Task to carry out: Starting with the line below that holds "Fundamental OOP Dengan" and stopping after the line that holds "pipenv run python", transcribe the lines exactly, leaving out all pictures.

───── Dataset records ─────

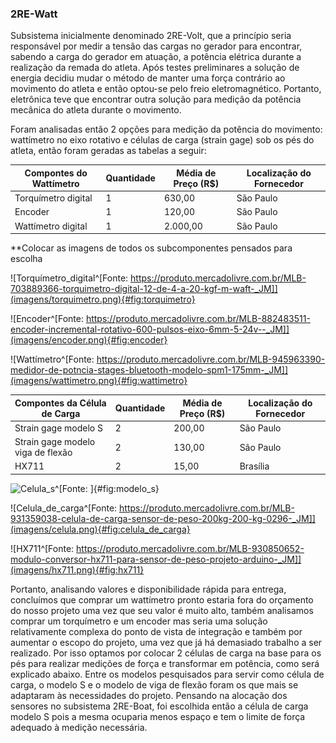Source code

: ### 2RE-Watt

Subsistema inicialmente denominado 2RE-Volt, que a princípio seria responsável por medir a tensão das cargas no gerador para encontrar, sabendo a carga do gerador em atuação, a potência elétrica durante a realização da remada do atleta.
Após testes preliminares a solução de energia decidiu mudar o método de manter uma força contrário ao movimento do atleta e então optou-se pelo freio eletromagnético. Portanto, eletrônica teve que encontrar outra solução para medição da potência mecânica do atleta durante o movimento.


Foram analisadas então 2 opções para medição da potência do movimento: wattímetro no eixo rotativo e células de carga (strain gage) sob os pés do atleta, então foram geradas as tabelas a seguir:

| Compontes do Wattímetro | Quantidade | Média de Preço (R$) | Localização do Fornecedor |
|--------------------------|------------|-------|------------|
| Torquímetro digital                    |        1   |    630,00   |      São Paulo      |
| Encoder                      |        1   |    120,00   |     São Paulo       |
| Wattímetro digital         |        1   |    2.000,00   |     São Paulo       |

**Colocar as imagens de todos os subcomponentes pensados para escolha

![Torquímetro_digital^[Fonte: https://produto.mercadolivre.com.br/MLB-703889366-torquimetro-digital-12-de-4-a-20-kgf-m-waft-_JM]](imagens/torquimetro.png){#fig:torquimetro}

![Encoder^[Fonte: https://produto.mercadolivre.com.br/MLB-882483511-encoder-incremental-rotativo-600-pulsos-eixo-6mm-5-24v--_JM]](imagens/encoder.png){#fig:encoder}

![Wattímetro^[Fonte: https://produto.mercadolivre.com.br/MLB-945963390-medidor-de-potncia-stages-bluetooth-modelo-spm1-175mm-_JM]](imagens/wattimetro.png){#fig:wattimetro}

| Compontes da Célula de Carga | Quantidade | Média de Preço (R$) | Localização do Fornecedor |
|--------------------------|------------|-------|------------|
| Strain gage modelo S                  |        2   |    200,00   |      São Paulo      |
| Strain gage modelo viga de flexão                  |        2   |    130,00   |      São Paulo      |
| HX711         |        2   |    15,00   |     Brasília       |

![Celula_s^[Fonte: ]](imagens/modelo_s.png){#fig:modelo_s}

![Celula_de_carga^[Fonte: https://produto.mercadolivre.com.br/MLB-931359038-celula-de-carga-sensor-de-peso-200kg-200-kg-0296-_JM]](imagens/celula.png){#fig:celula_de_carga}


![HX711^[Fonte: https://produto.mercadolivre.com.br/MLB-930850652-modulo-conversor-hx711-para-sensor-de-peso-projeto-arduino-_JM]](imagens/hx711.png){#fig:hx711}



Portanto, analisando valores e disponibilidade rápida para entrega, concluímos que comprar um wattímetro pronto estaria fora do orçamento do nosso projeto uma vez que seu valor é muito alto, também analisamos comprar um torquímetro e um encoder mas seria uma solução relativamente complexa do ponto de vista de integração e também por aumentar o escopo do projeto, uma vez que já há demasiado trabalho a ser realizado. Por isso optamos por colocar 2 células de carga na base para os pés para realizar medições de força e transformar em potência, como será explicado abaixo. Entre os modelos pesquisados para servir como célula de carga, o modelo S e o modelo de viga de flexão foram os que mais se adaptaram às necessidades do projeto. Pensando na alocação dos sensores no subsistema 2RE-Boat, foi escolhida então a célula de carga modelo S pois a mesma ocuparia menos espaço e tem o limite de força adequado à medição necessária.
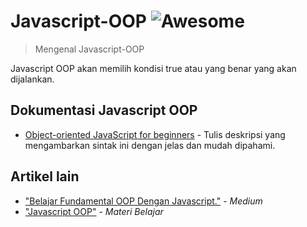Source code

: # Javascript-OOP ![Awesome](https://cdn.rawgit.com/sindresorhus/awesome/d7305f38d29fed78fa85652e3a63e154dd8e8829/media/badge.svg)

> Mengenal Javascript-OOP

Javascript OOP akan memilih kondisi true atau yang benar yang akan dijalankan.

## Dokumentasi Javascript OOP

- [Object-oriented JavaScript for beginners](https://developer.mozilla.org/en-US/docs/Learn/JavaScript/Objects/Object-oriented_JS) - Tulis deskripsi yang mengambarkan sintak ini dengan jelas dan mudah dipahami.


## Artikel lain

- ["Belajar Fundamental OOP Dengan Javascript."](https://medium.com/codeacademia/belajar-fundamental-opp-dengan-javascript-c1b721677ce9) - _Medium_
- ["Javascript OOP"](https://studentutac-my.sharepoint.com/:p:/r/personal/041214065_ecampus_ut_ac_id/_layouts/15/Doc.aspx?sourcedoc=%7B630D318B-525C-48B7-BA67-F5E8EB72A8A4%7D&file=1.1%20Javascript%20-%20OOP.pptx&action=edit&mobileredirect=true) - _Materi Belajar_
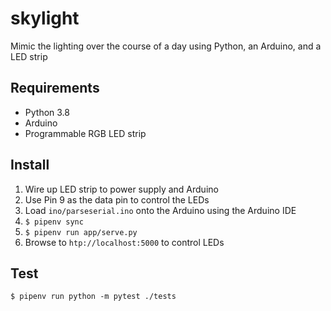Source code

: # skylight
Mimic the lighting over the course of a day using Python, an Arduino, and a LED strip

## Requirements
* Python 3.8
* Arduino
* Programmable RGB LED strip

## Install
1. Wire up LED strip to power supply and Arduino
2. Use Pin 9 as the data pin to control the LEDs
3. Load `ino/parseserial.ino` onto the Arduino using the Arduino IDE
4. `$ pipenv sync`
5. `$ pipenv run app/serve.py`
6. Browse to `htp://localhost:5000` to control LEDs

## Test
`$ pipenv run python -m pytest ./tests`
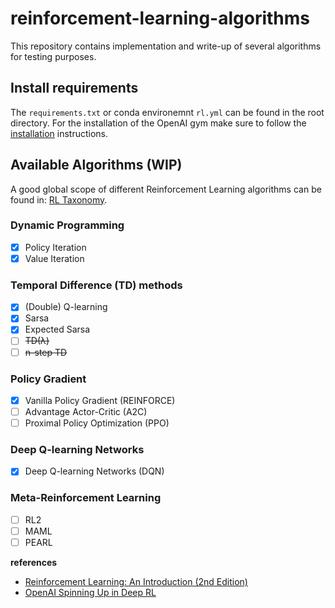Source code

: # reinforcement-learning-algorithms
This repository contains implementation and write-up of several algorithms for testing purposes.

## Install requirements
The `requirements.txt` or conda environemnt `rl.yml` can be found in the root directory. For the installation of the OpenAI gym make sure to follow the [installation](https://github.com/openai/gym#installation) instructions.

## Available Algorithms (WIP)
A good global scope of different Reinforcement Learning algorithms can be found in: [RL Taxonomy](https://github.com/bennylp/RL-Taxonomy).

### Dynamic Programming
- [x] Policy Iteration
- [x] Value Iteration

###  Temporal Difference (TD) methods
- [x] (Double) Q-learning
- [x] Sarsa
- [x] Expected Sarsa
- [ ] ~~TD(λ)~~
- [ ] ~~n-step TD~~

### Policy Gradient 
- [x] Vanilla Policy Gradient (REINFORCE)
- [ ] Advantage Actor-Critic (A2C)
- [ ] Proximal Policy Optimization (PPO)

### Deep Q-learning Networks
- [x] Deep Q-learning Networks (DQN)

### Meta-Reinforcement Learning
- [ ] RL2
- [ ] MAML
- [ ] PEARL 

**references**
* [Reinforcement Learning: An Introduction (2nd Edition)](http://incompleteideas.net/book/RLbook2018.pdf)
* [OpenAI Spinning Up in Deep RL](https://spinningup.openai.com/en/latest/index.html)
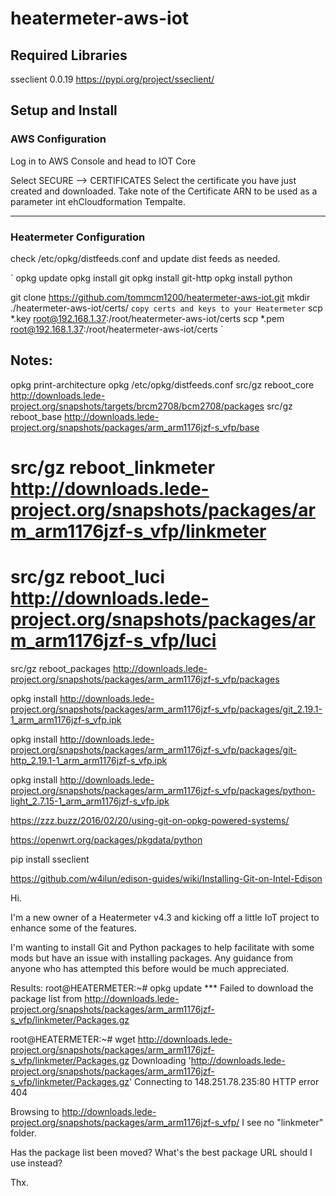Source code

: # heatermeter-aws-iot

## Required Libraries
sseclient 0.0.19
https://pypi.org/project/sseclient/





## Setup and Install


### AWS Configuration
Log in to AWS Console and head to IOT Core

Select SECURE --> CERTIFICATES
Select the certificate you have just created and downloaded.
Take note of the Certificate ARN to be used as a parameter int ehCloudformation Tempalte.

-----
### Heatermeter Configuration
check /etc/opkg/distfeeds.conf and update dist feeds as needed.

`
opkg update
opkg install git
opkg install git-http
opkg install python

git clone https://github.com/tommcm1200/heatermeter-aws-iot.git
mkdir ./heatermeter-aws-iot/certs/
`
copy certs and keys to your Heatermeter
`
scp *.key root@192.168.1.37:/root/heatermeter-aws-iot/certs
scp *.pem root@192.168.1.37:/root/heatermeter-aws-iot/certs
`

## Notes:
opkg print-architecture
opkg 
/etc/opkg/distfeeds.conf
src/gz reboot_core http://downloads.lede-project.org/snapshots/targets/brcm2708/bcm2708/packages
src/gz reboot_base http://downloads.lede-project.org/snapshots/packages/arm_arm1176jzf-s_vfp/base
# src/gz reboot_linkmeter http://downloads.lede-project.org/snapshots/packages/arm_arm1176jzf-s_vfp/linkmeter
# src/gz reboot_luci http://downloads.lede-project.org/snapshots/packages/arm_arm1176jzf-s_vfp/luci
src/gz reboot_packages http://downloads.lede-project.org/snapshots/packages/arm_arm1176jzf-s_vfp/packages


opkg install http://downloads.lede-project.org/snapshots/packages/arm_arm1176jzf-s_vfp/packages/git_2.19.1-1_arm_arm1176jzf-s_vfp.ipk

opkg install http://downloads.lede-project.org/snapshots/packages/arm_arm1176jzf-s_vfp/packages/git-http_2.19.1-1_arm_arm1176jzf-s_vfp.ipk

opkg install http://downloads.lede-project.org/snapshots/packages/arm_arm1176jzf-s_vfp/packages/python-light_2.7.15-1_arm_arm1176jzf-s_vfp.ipk



https://zzz.buzz/2016/02/20/using-git-on-opkg-powered-systems/ 


https://openwrt.org/packages/pkgdata/python

pip install sseclient

https://github.com/w4ilun/edison-guides/wiki/Installing-Git-on-Intel-Edison




Hi.

I'm a new owner of a Heatermeter v4.3 and kicking off a little IoT project to enhance some of the features.  

I'm wanting to install Git and Python packages to help facilitate with some mods but have an issue with installing packages.  Any guidance from anyone who has attempted this before would be much appreciated.

Results: 
root@HEATERMETER:~# opkg update
*** Failed to download the package list from http://downloads.lede-project.org/snapshots/packages/arm_arm1176jzf-s_vfp/linkmeter/Packages.gz

root@HEATERMETER:~# wget http://downloads.lede-project.org/snapshots/packages/arm_arm1176jzf-s_vfp/linkmeter/Packages.gz
Downloading 'http://downloads.lede-project.org/snapshots/packages/arm_arm1176jzf-s_vfp/linkmeter/Packages.gz'
Connecting to 148.251.78.235:80
HTTP error 404

Browsing to http://downloads.lede-project.org/snapshots/packages/arm_arm1176jzf-s_vfp/ I see no "linkmeter" folder.

Has the package list been moved?  What's the best package URL should I use instead?  

Thx.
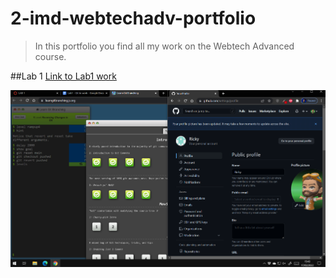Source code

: # 2-imd-webtechadv-portfolio
> In this portfolio you find all my work on the Webtech Advanced course.

##Lab 1
[Link to Lab1 work](https://github.com/ellendeveth/2imd-webtechadvanced-lab1.git)

![Sreenshot GIT](https://github.com/Rix11-H/2-imd-webtechadv-portfolio/blob/main/lab1/screenshot-gitLearning.png)
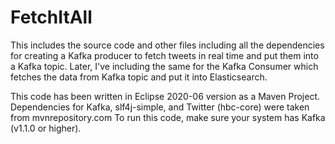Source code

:# FetchItAll
This includes the source code and other files including all the dependencies for creating a Kafka producer to fetch tweets in real time and put them into a Kafka topic. Later, I've including the same for the Kafka Consumer which fetches the data from Kafka topic and put it into Elasticsearch.

This code has been written in Eclipse 2020-06 version as a Maven Project.
Dependencies for Kafka, slf4j-simple, and Twitter (hbc-core) were taken from mvnrepository.com
To run this code, make sure your system has Kafka (v1.1.0 or higher).
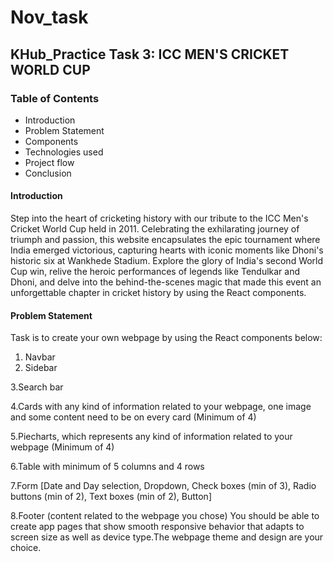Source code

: # Nov_task

## KHub_Practice Task 3: ICC MEN'S CRICKET WORLD CUP

### Table of Contents
- Introduction
- Problem Statement
- Components
- Technologies used
- Project flow
- Conclusion

 #### Introduction
  
Step into the heart of cricketing history with our tribute to the ICC Men's Cricket World Cup held in 2011. Celebrating the exhilarating journey of triumph and passion, this website encapsulates the epic tournament where India emerged victorious, capturing hearts with iconic moments like Dhoni's historic six at Wankhede Stadium. Explore the glory of India's second World Cup win, relive the heroic performances of legends like Tendulkar and Dhoni, and delve into the behind-the-scenes magic that made this event an unforgettable chapter in cricket history by using the React components.

#### Problem Statement

Task is to create your own webpage by using the React components below:

1. Navbar
2. Sidebar

3.Search bar

4.Cards with any kind of information related to your webpage, one image and some content need to be on every card (Minimum of 4)

5.Piecharts, which represents any kind of information related to your webpage (Minimum of 4) 

6.Table with minimum of 5 columns and 4 rows

7.Form [Date and Day selection, Dropdown, Check boxes (min of 3), Radio buttons (min of 2), Text boxes (min of 2), Button]

8.Footer (content related to the webpage you chose)
You should be able to create app pages that show smooth responsive behavior that adapts to screen size as well as device type.The webpage theme and design are your choice.

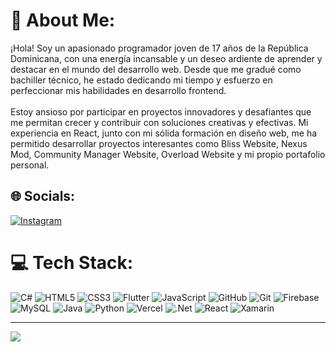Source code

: # 💫 About Me:
¡Hola! Soy un apasionado programador joven de 17 años de la República Dominicana, con una energía incansable y un deseo ardiente de aprender y destacar en el mundo del desarrollo web. Desde que me gradué como bachiller técnico, he estado dedicando mi tiempo y esfuerzo en perfeccionar mis habilidades en desarrollo frontend.<br><br>Estoy ansioso por participar en proyectos innovadores y desafiantes que me permitan crecer y contribuir con soluciones creativas y efectivas. Mi experiencia en React, junto con mi sólida formación en diseño web, me ha permitido desarrollar proyectos interesantes como Bliss Website, Nexus Mod, Community Manager Website, Overload Website y mi propio portafolio personal.


## 🌐 Socials:
[![Instagram](https://img.shields.io/badge/Instagram-%23E4405F.svg?logo=Instagram&logoColor=white)](https://www.instagram.com/_missael.7?igsh=MWpqcnc4ZWF1MmQwMg==) 

# 💻 Tech Stack:
![C#](https://img.shields.io/badge/c%23-%23239120.svg?style=for-the-badge&logo=csharp&logoColor=white) ![HTML5](https://img.shields.io/badge/html5-%23E34F26.svg?style=for-the-badge&logo=html5&logoColor=white) ![CSS3](https://img.shields.io/badge/css3-%231572B6.svg?style=for-the-badge&logo=css3&logoColor=white) ![Flutter](https://img.shields.io/badge/Flutter-%2302569B.svg?style=for-the-badge&logo=Flutter&logoColor=white) ![JavaScript](https://img.shields.io/badge/javascript-%23323330.svg?style=for-the-badge&logo=javascript&logoColor=%23F7DF1E) ![GitHub](https://img.shields.io/badge/github-%23121011.svg?style=for-the-badge&logo=github&logoColor=white) ![Git](https://img.shields.io/badge/git-%23F05033.svg?style=for-the-badge&logo=git&logoColor=white) ![Firebase](https://img.shields.io/badge/firebase-a08021?style=for-the-badge&logo=firebase&logoColor=ffcd34) ![MySQL](https://img.shields.io/badge/mysql-4479A1.svg?style=for-the-badge&logo=mysql&logoColor=white) ![Java](https://img.shields.io/badge/java-%23ED8B00.svg?style=for-the-badge&logo=openjdk&logoColor=white) ![Python](https://img.shields.io/badge/python-3670A0?style=for-the-badge&logo=python&logoColor=ffdd54) ![Vercel](https://img.shields.io/badge/vercel-%23000000.svg?style=for-the-badge&logo=vercel&logoColor=white) ![.Net](https://img.shields.io/badge/.NET-5C2D91?style=for-the-badge&logo=.net&logoColor=white) ![React](https://img.shields.io/badge/react-%2320232a.svg?style=for-the-badge&logo=react&logoColor=%2361DAFB) ![Xamarin](https://img.shields.io/badge/Xamarin-3199DC?style=for-the-badge&logo=xamarin&logoColor=white)

---
[![](https://visitcount.itsvg.in/api?id=KluttsX&icon=0&color=0)](https://visitcount.itsvg.in)

<!-- Proudly created with GPRM ( https://gprm.itsvg.in ) -->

─────

Reply:
- ["Belajar Fundamental OOP Dengan Javascript."](https://medium.com/codeacademia/belajar-fundamental-opp-dengan-javascript-c1b721677ce9) - _Medium_
- ["Javascript OOP"](https://studentutac-my.sharepoint.com/:p:/r/personal/041214065_ecampus_ut_ac_id/_layouts/15/Doc.aspx?sourcedoc=%7B630D318B-525C-48B7-BA67-F5E8EB72A8A4%7D&file=1.1%20Javascript%20-%20OOP.pptx&action=edit&mobileredirect=true) - _Materi Belajar_
Source code

: # skylight
Mimic the lighting over the course of a day using Python, an Arduino, and a LED strip

## Requirements
* Python 3.8
* Arduino
* Programmable RGB LED strip

## Install
1. Wire up LED strip to power supply and Arduino
2. Use Pin 9 as the data pin to control the LEDs
3. Load `ino/parseserial.ino` onto the Arduino using the Arduino IDE
4. `$ pipenv sync`
5. `$ pipenv run app/serve.py`
6. Browse to `htp://localhost:5000` to control LEDs

## Test
`$ pipenv run python -m pytest ./tests`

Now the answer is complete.